Top of Supplied entries
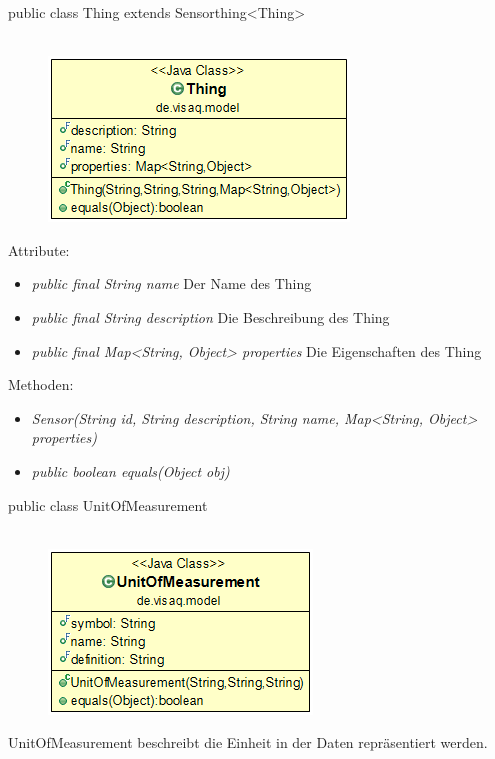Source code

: public class Thing extends Sensorthing<Thing>
\\\\
\begin{minipage}{0.3\textwidth}
	\begin{figure}[H]
		\includegraphics[scale = 0.5
		]{media/frontend/model/ThingClass.png}
	\end{figure}
\end{minipage} \hfill
\begin{minipage}{0.6\textwidth}
\end{minipage}

Attribute:
\begin{itemize} 
	\item \emph{public final String name} Der Name des Thing
	\item \emph{public final String description} Die Beschreibung des Thing
	\item \emph{public final Map<String, Object> properties} Die Eigenschaften des Thing
\end{itemize}
Methoden:
\begin{itemize} 
	\item \emph{Sensor(String id, String description, String name, Map<String, Object> properties)} 
	\item \emph{public boolean equals(Object obj)} 
\end{itemize}

public class UnitOfMeasurement 
\\\\
\begin{minipage}{0.3\textwidth}
	\begin{figure}[H]
		\includegraphics[scale = 0.5
		]{media/frontend/model/UnitOfMeasurementClass.png} 
	\end{figure}
\end{minipage} \hfill
\begin{minipage}{0.6\textwidth}
	 UnitOfMeasurement beschreibt die Einheit in der Daten repräsentiert werden.
\end{minipage}

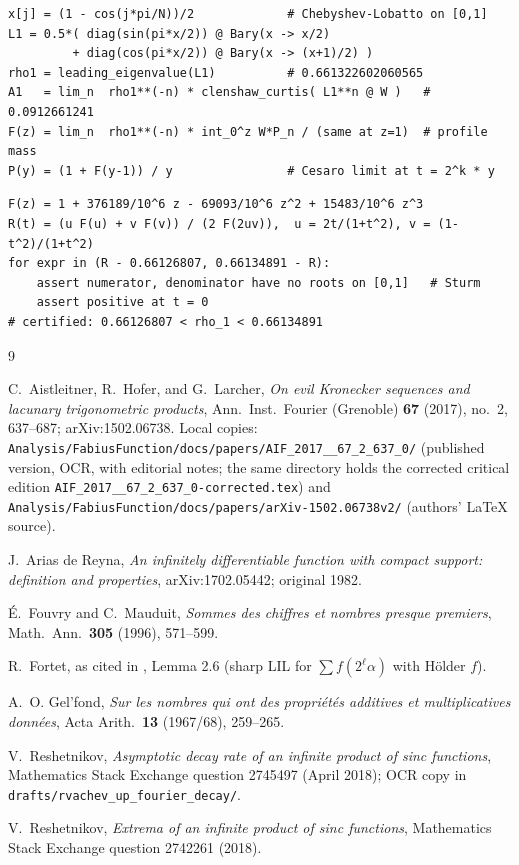 \documentclass[11pt,oneside]{article}
\theoremstyle{definition}
\theoremstyle{remark}
\begin{document}
\begin{lstlisting}[style=pseudo,caption={Transfer operator: Perron root,
shell constant, and mantissa profile}]
x[j] = (1 - cos(j*pi/N))/2             # Chebyshev-Lobatto on [0,1]
L1 = 0.5*( diag(sin(pi*x/2)) @ Bary(x -> x/2)
         + diag(cos(pi*x/2)) @ Bary(x -> (x+1)/2) )
rho1 = leading_eigenvalue(L1)          # 0.661322602060565
A1   = lim_n  rho1**(-n) * clenshaw_curtis( L1**n @ W )   # 0.0912661241
F(z) = lim_n  rho1**(-n) * int_0^z W*P_n / (same at z=1)  # profile mass
P(y) = (1 + F(y-1)) / y                # Cesaro limit at t = 2^k * y
\end{lstlisting}

\begin{lstlisting}[style=pseudo,caption={Document 4's certificate,
as executed (passes)}]
F(z) = 1 + 376189/10^6 z - 69093/10^6 z^2 + 15483/10^6 z^3
R(t) = (u F(u) + v F(v)) / (2 F(2uv)),  u = 2t/(1+t^2), v = (1-t^2)/(1+t^2)
for expr in (R - 0.66126807, 0.66134891 - R):
    assert numerator, denominator have no roots on [0,1]   # Sturm
    assert positive at t = 0
# certified: 0.66126807 < rho_1 < 0.66134891
\end{lstlisting}

\begin{thebibliography}{9}

C.~Aistleitner, R.~Hofer, and G.~Larcher,
\emph{On evil Kronecker sequences and lacunary trigonometric products},
Ann.\ Inst.\ Fourier (Grenoble) \textbf{67} (2017), no.~2, 637--687;
arXiv:1502.06738.
Local copies:
\nolinkurl{Analysis/FabiusFunction/docs/papers/AIF_2017__67_2_637_0/}
(published version, OCR, with editorial notes; the same directory holds
the corrected critical edition
\nolinkurl{AIF_2017__67_2_637_0-corrected.tex}) and
\nolinkurl{Analysis/FabiusFunction/docs/papers/arXiv-1502.06738v2/}
(authors' \LaTeX{} source).

J.~Arias de Reyna,
\emph{An infinitely differentiable function with compact support:
definition and properties}, arXiv:1702.05442; original 1982.

\'E.~Fouvry and C.~Mauduit,
\emph{Sommes des chiffres et nombres presque premiers},
Math.\ Ann.\ \textbf{305} (1996), 571--599.

R.~Fortet, as cited in \cite{ahl2017}, Lemma 2.6 (sharp LIL for
$\sum f(2^\ell\alpha)$ with H\"older $f$).

A.~O. Gel'fond,
\emph{Sur les nombres qui ont des propri\'et\'es additives et
multiplicatives donn\'ees},
Acta Arith.\ \textbf{13} (1967/68), 259--265.

V.~Reshetnikov,
\emph{Asymptotic decay rate of an infinite product of sinc functions},
Mathematics Stack Exchange question 2745497 (April 2018); OCR copy in
\nolinkurl{drafts/rvachev_up_fourier_decay/}.

V.~Reshetnikov,
\emph{Extrema of an infinite product of sinc functions},
Mathematics Stack Exchange question 2742261 (2018).

\end{thebibliography}
\end{document}
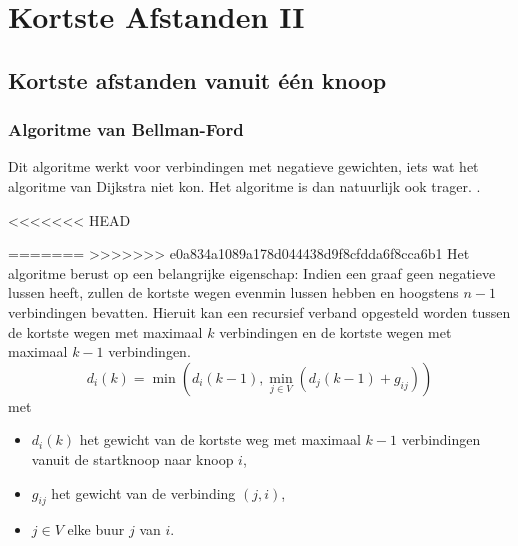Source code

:\documentclass{report}
\begin{document}
\chapter{Kortste Afstanden II}
\section{Kortste afstanden vanuit één knoop}
\subsection{Algoritme van Bellman-Ford}
Dit algoritme werkt voor verbindingen met negatieve gewichten, iets wat het algoritme van Dijkstra niet kon. Het algoritme is dan natuurlijk ook trager. .


<<<<<<< HEAD

=======
>>>>>>> e0a834a1089a178d044438d9f8cfdda6f8cca6b1
Het algoritme berust op een belangrijke eigenschap: Indien een graaf geen negatieve lussen heeft, zullen de kortste wegen evenmin lussen hebben en hoogstens $n - 1$ verbindingen bevatten. Hieruit kan een recursief verband opgesteld worden tussen de kortste wegen met maximaal $k$ verbindingen en de kortste wegen met maximaal $k - 1$ verbindingen.
$$d_i(k) = \min(d_i(k - 1), \min\limits_{j \in V} (d_j(k - 1) + g_{ij}))$$
met
\begin{itemize}
	\item $d_i(k)$ het gewicht van de kortste weg met maximaal $k - 1$ verbindingen vanuit de startknoop naar knoop $i$,
	\item $g_{ij}$ het gewicht van de verbinding $(j, i)$,
	\item $j \in V$ elke buur $j$ van $i$.
\end{itemize}
\end{document}
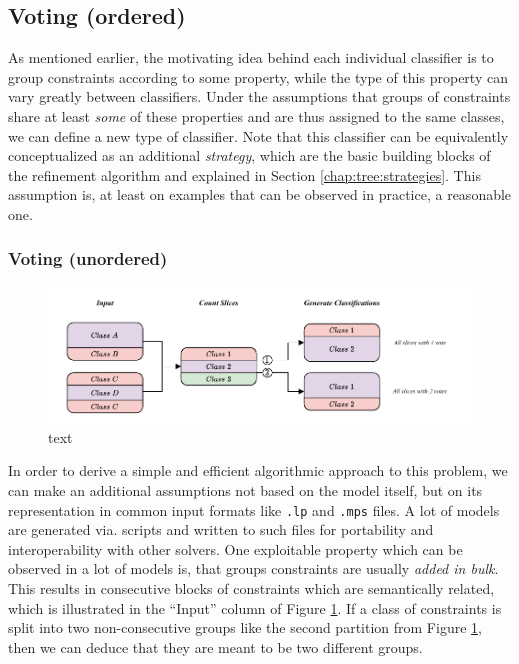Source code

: 			\clearpage
			
		\subsection{Voting (ordered)}
		\label{chap:tree:classifiers:voting}
		
			As mentioned earlier, the motivating idea behind each individual classifier is to group constraints according to some property, while the type of this property can vary greatly between classifiers.
			Under the assumptions that groups of constraints share at least \textit{some} of these properties and are thus assigned to the same classes, we can define a new type of classifier.
			Note that this classifier can be equivalently conceptualized as an additional \textit{strategy}, which are the basic building blocks of the refinement algorithm and explained in Section \ref{chap:tree:strategies}.
			This assumption is, at least on examples that can be observed in practice, a reasonable one.
			
			\subsubsection{Voting (unordered)}
			
				\begin{figure}[ht!]
					\centering
					\includegraphics[scale=1.05]{Bilder/DrawIO/strat_ordered_voting_pdf}
					\caption{text}
					\label{fig:tree:classifiers:ovoting}
				\end{figure}
			
				In order to derive a simple and efficient algorithmic approach to this problem, we can make an additional assumptions not based on the model itself, but on its representation in common input formats like \lstinline|.lp| and \lstinline|.mps| files.
				A lot of models are generated via. scripts and written to such files for portability and interoperability with other solvers.
				One exploitable property which can be observed in a lot of models is, that groups constraints are usually \textit{added in bulk}.
				This results in consecutive blocks of constraints which are semantically related, which is illustrated in the \enquote{Input} column of Figure \ref{fig:tree:classifiers:ovoting}.
				If a class of constraints is split into two non-consecutive groups like the second partition from Figure \ref{fig:tree:classifiers:ovoting}, then we can deduce that they are meant to be two different groups.
			

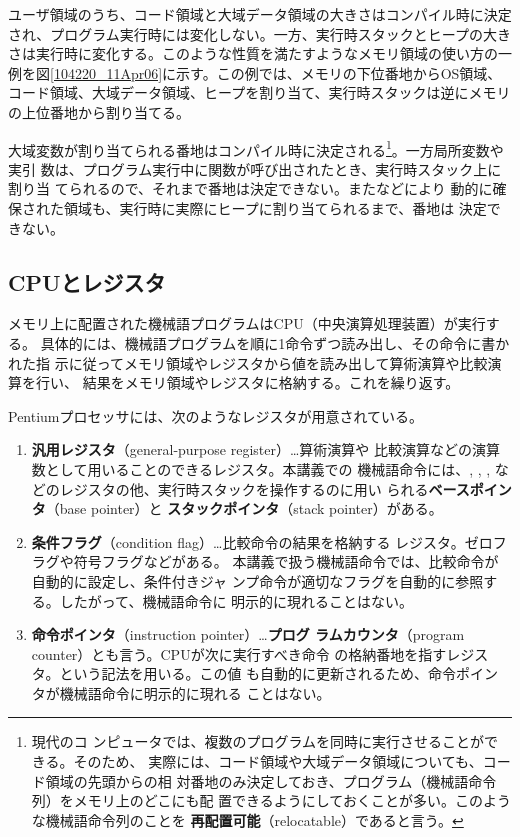 ユーザ領域のうち、コード領域と大域データ領域の大きさはコンパイル時に決定
され、プログラム実行時には変化しない。一方、実行時スタックとヒープの大き
さは実行時に変化する。このような性質を満たすようなメモリ領域の使い方の一
例を図\ref{104220_11Apr06}に示す。この例では、メモリの下位番地からOS領域、
コード領域、大域データ領域、ヒープを割り当て、実行時スタックは逆にメモリ
の上位番地から割り当てる。

大域変数が割り当てられる番地はコンパイル時に決定される\footnote{現代のコ
ンピュータでは、複数のプログラムを同時に実行させることができる。そのため、
実際には、コード領域や大域データ領域についても、コード領域の先頭からの相
対番地のみ決定しておき、プログラム（機械語命令列）をメモリ上のどこにも配
置できるようにしておくことが多い。このような機械語命令列のことを
{\bfseries 再配置可能}（relocatable）であると言う。}。一方局所変数や実引
数は、プログラム実行中に関数が呼び出されたとき、実行時スタック上に割り当
てられるので、それまで番地は決定できない。またなどにより
動的に確保された領域も、実行時に実際にヒープに割り当てられるまで、番地は
決定できない。

\subsection{CPUとレジスタ}

メモリ上に配置された機械語プログラムはCPU（中央演算処理装置）が実行する。
具体的には、機械語プログラムを順に1命令ずつ読み出し、その命令に書かれた指
示に従ってメモリ領域やレジスタから値を読み出して算術演算や比較演算を行い、
結果をメモリ領域やレジスタに格納する。これを繰り返す。

Pentiumプロセッサには、次のようなレジスタが用意されている。
\begin{enumerate}
 \item {\bfseries 汎用レジスタ}（general-purpose register）…算術演算や
       比較演算などの演算数として用いることのできるレジスタ。本講義での
       機械語命令には、, , ,
       などのレジスタの他、実行時スタックを操作するのに用い
       られる{\bfseries ベースポインタ}（base pointer）と
       {\bfseries スタックポインタ}（stack pointer）がある。
 \item {\bfseries 条件フラグ}（condition flag）…比較命令の結果を格納する
       レジスタ。ゼロフラグや符号フラグなどがある。
       本講義で扱う機械語命令では、比較命令が自動的に設定し、条件付きジャ
       ンプ命令が適切なフラグを自動的に参照する。したがって、機械語命令に
       明示的に現れることはない。
 \item {\bfseries 命令ポインタ}（instruction pointer）…{\bfseries プログ
       ラムカウンタ}（program counter）とも言う。CPUが次に実行すべき命令
       の格納番地を指すレジスタ。という記法を用いる。この値
       も自動的に更新されるため、命令ポインタが機械語命令に明示的に現れる
       ことはない。
\end{enumerate}

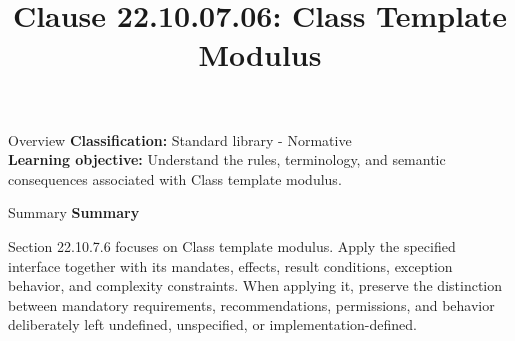 \documentclass[10pt,letterpaper]{article}
\title{Clause 22.10.07.06: Class Template Modulus}
\author{}
\date{}
\begin{document}
\maketitle
\begin{CornellOverviewBox}{Overview}
\textbf{Classification:} Standard library - Normative\\[2pt]
\textbf{Learning objective:} Understand the rules, terminology, and semantic consequences associated with Class template modulus.
\end{CornellOverviewBox}\begin{CornellSummaryBox}{Summary}
{\sffamily\bfseries\color{Accent} Summary}\par\vspace{3pt}Section 22.10.7.6 focuses on Class template modulus. Apply the specified interface together with its mandates, effects, result conditions, exception behavior, and complexity constraints. When applying it, preserve the distinction between mandatory requirements, recommendations, permissions, and behavior deliberately left undefined, unspecified, or implementation-defined.
\end{CornellSummaryBox}
\end{document}
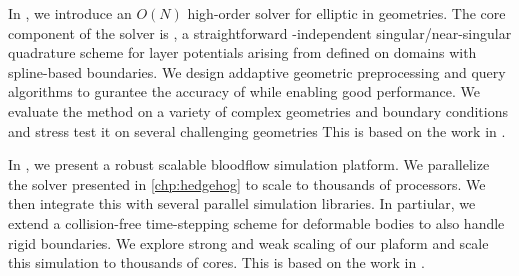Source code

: In , we introduce an $O(N)$ high-order solver for elliptic \pdes in \threed geometries.
The core component of the solver is \qbkix, a straightforward \pde-independent singular/near-singular quadrature scheme for layer potentials arising from \pdes defined on domains with spline-based boundaries.
We design addaptive geometric preprocessing and query algorithms to gurantee the accuracy of \qbkix while enabling good performance. 
We evaluate the method on a variety of complex geometries and boundary conditions and stress test it on several challenging geometries
This is based on the work in \cite{morse2020robust}.

In , we present a robust scalable bloodflow simulation platform. 
We parallelize the \pde solver presented in \cref{chp:hedgehog} to scale to thousands of processors.
We then integrate this with several parallel \rbc simulation libraries. 
In partiular, we extend a collision-free time-stepping scheme for deformable bodies to also handle rigid boundaries.
We explore strong and weak scaling of our plaform and scale this simulation to thousands of cores.
This is based on the work in \cite{lu2019scalable}.

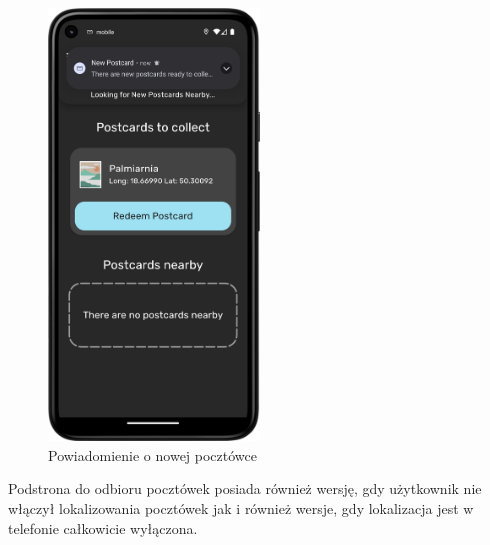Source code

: \documentclass[a4paper,twoside,12pt]{book}
\begin{document}
\begin{figure}[H]
    \centering
    \includegraphics[width=0.5\textwidth]{mobile_ss/powiadomienie.png}
    \caption{Powiadomienie o nowej pocztówce}
\end{figure}

Podstrona do odbioru pocztówek posiada również wersję, gdy użytkownik nie włączył lokalizowania pocztówek jak i również wersje, gdy lokalizacja jest w telefonie całkowicie wyłączona.
\end{document}

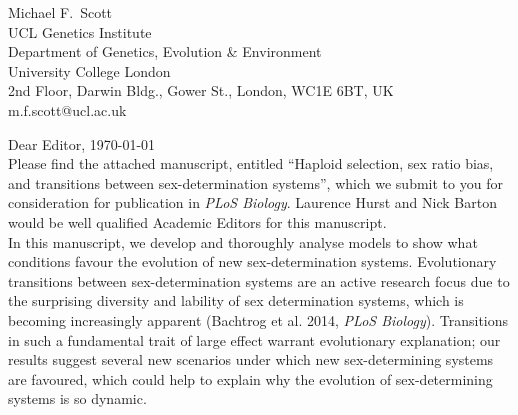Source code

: \documentclass[12pt,letterpaper]{article}
\begin{document}
\thispagestyle{empty}

\noindent Michael F.\ Scott\\
UCL Genetics Institute\\
Department of Genetics, Evolution \& Environment\\
University College London \\
2nd Floor, Darwin Bldg., Gower St., London, WC1E 6BT, UK\\
 m.f.scott@ucl.ac.uk\\


\noindent Dear Editor, \hfill \today \\

Please find the attached manuscript, entitled ``Haploid selection, sex ratio bias, and transitions between sex-determination systems'', which we submit to you for consideration for publication in \textit{PLoS Biology}. Laurence Hurst and Nick Barton would be well qualified Academic Editors for this manuscript. 
\\

In this manuscript, we develop and thoroughly analyse models to show what conditions favour the evolution of new sex-determination systems. Evolutionary transitions between sex-determination systems are an active research focus due to the surprising diversity and lability of sex determination systems, which is becoming increasingly apparent (Bachtrog et al. 2014, \textit{PLoS Biology}). Transitions in such a fundamental trait of large effect warrant evolutionary explanation; our results suggest several new scenarios under which new sex-determining systems are favoured, which could help to explain why the evolution of sex-determining systems is so dynamic.  \\
\end{document}
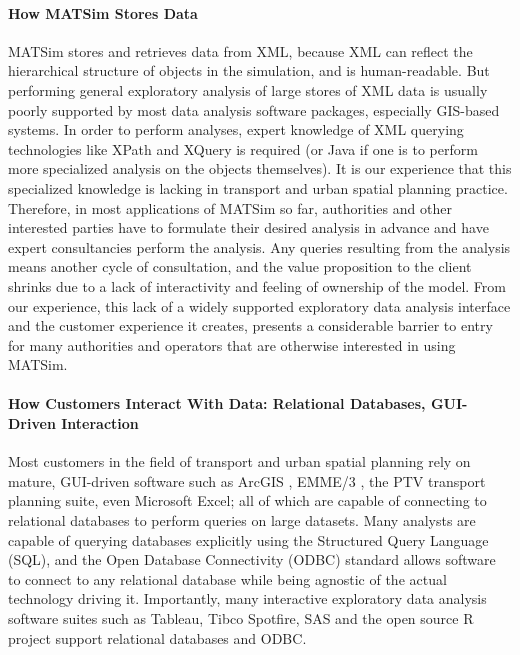\paragraph{How MATSim Stores Data}
MATSim stores and retrieves data from XML, because XML can reflect the hierarchical structure of objects in the simulation, and is human-readable. But performing general exploratory analysis of large stores of XML data is usually poorly supported by most data analysis software packages, especially GIS-based systems. In order to perform analyses, expert knowledge of XML querying technologies like XPath and XQuery is required (or Java if one is to perform more specialized analysis on the objects themselves). It is our experience that this specialized knowledge is lacking in transport and urban spatial planning practice. Therefore, in most applications of MATSim so far, authorities and other interested parties have to formulate their desired analysis in advance and have expert consultancies perform the analysis. Any queries resulting from the analysis means another cycle of consultation, and the value proposition to the client shrinks due to a lack of interactivity and feeling of ownership of the model. From our experience, this lack of a widely supported exploratory data analysis interface and the customer experience it creates, presents a considerable barrier to entry for many authorities and operators that are otherwise interested in using MATSim.

\paragraph{How Customers Interact With Data: Relational Databases, GUI-Driven Interaction}
Most customers in the field of transport and urban spatial planning rely on mature, GUI-driven software such as ArcGIS \citep{ARC_GIS_2011}, EMME/3 \citep{EMME_Webpage_2015}, the PTV \citep{PTV_Webpage_2009} transport planning suite, even Microsoft Excel; all of which are capable of connecting to relational databases to perform queries on large datasets. Many analysts are capable of querying databases explicitly using the Structured Query Language (SQL), and the Open Database Connectivity (ODBC) standard allows software to connect to any relational database while being agnostic of the actual technology driving it. Importantly, many interactive exploratory data analysis software suites such as Tableau, Tibco Spotfire,  SAS and the open source R project support relational databases and ODBC.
Bottom of Supplied entries
Which lines in the records above include the word "question"? Copy them out.

Problem solution:
Mathematics Stack Exchange question 2745497 (April 2018); OCR copy in
Mathematics Stack Exchange question 2742261 (2018).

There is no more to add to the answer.